RECORDED DATA Start Marker
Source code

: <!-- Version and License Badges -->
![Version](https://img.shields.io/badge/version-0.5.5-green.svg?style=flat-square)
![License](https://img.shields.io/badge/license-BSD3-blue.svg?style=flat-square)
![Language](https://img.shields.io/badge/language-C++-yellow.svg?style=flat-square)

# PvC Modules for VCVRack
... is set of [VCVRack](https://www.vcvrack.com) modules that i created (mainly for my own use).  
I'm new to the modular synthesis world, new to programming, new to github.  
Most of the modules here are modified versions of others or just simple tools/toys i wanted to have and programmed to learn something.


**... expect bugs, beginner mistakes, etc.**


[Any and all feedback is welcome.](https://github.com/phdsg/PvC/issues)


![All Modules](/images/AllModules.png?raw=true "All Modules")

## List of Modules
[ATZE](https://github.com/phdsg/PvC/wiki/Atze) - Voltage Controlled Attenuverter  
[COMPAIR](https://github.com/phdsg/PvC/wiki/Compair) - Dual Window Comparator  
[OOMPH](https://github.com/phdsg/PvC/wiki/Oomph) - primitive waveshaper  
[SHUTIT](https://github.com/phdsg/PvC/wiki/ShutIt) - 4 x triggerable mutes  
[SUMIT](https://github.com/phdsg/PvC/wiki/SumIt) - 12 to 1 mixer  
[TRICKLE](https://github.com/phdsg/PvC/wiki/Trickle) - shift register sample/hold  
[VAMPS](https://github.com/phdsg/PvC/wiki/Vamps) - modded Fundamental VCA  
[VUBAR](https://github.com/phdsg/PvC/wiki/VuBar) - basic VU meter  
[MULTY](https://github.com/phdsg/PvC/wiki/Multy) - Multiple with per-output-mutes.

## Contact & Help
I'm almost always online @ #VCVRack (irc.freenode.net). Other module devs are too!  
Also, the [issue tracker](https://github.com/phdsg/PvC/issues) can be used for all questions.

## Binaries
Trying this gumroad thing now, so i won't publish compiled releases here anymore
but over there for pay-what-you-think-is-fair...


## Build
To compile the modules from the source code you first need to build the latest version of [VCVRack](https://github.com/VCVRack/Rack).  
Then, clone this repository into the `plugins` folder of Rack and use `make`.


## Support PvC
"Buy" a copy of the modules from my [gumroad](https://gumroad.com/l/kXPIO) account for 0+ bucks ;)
RECORDED DATA End Marker
When the entries above show the word "phdsg" in a line, copy that line out.

#### ANSWER FOR THIS EXERCISE:
[Any and all feedback is welcome.](https://github.com/phdsg/PvC/issues)
[ATZE](https://github.com/phdsg/PvC/wiki/Atze) - Voltage Controlled Attenuverter  
[COMPAIR](https://github.com/phdsg/PvC/wiki/Compair) - Dual Window Comparator  
[OOMPH](https://github.com/phdsg/PvC/wiki/Oomph) - primitive waveshaper  
[SHUTIT](https://github.com/phdsg/PvC/wiki/ShutIt) - 4 x triggerable mutes  
[SUMIT](https://github.com/phdsg/PvC/wiki/SumIt) - 12 to 1 mixer  
[TRICKLE](https://github.com/phdsg/PvC/wiki/Trickle) - shift register sample/hold  
[VAMPS](https://github.com/phdsg/PvC/wiki/Vamps) - modded Fundamental VCA  
[VUBAR](https://github.com/phdsg/PvC/wiki/VuBar) - basic VU meter  
[MULTY](https://github.com/phdsg/PvC/wiki/Multy) - Multiple with per-output-mutes.
Also, the [issue tracker](https://github.com/phdsg/PvC/issues) can be used for all questions.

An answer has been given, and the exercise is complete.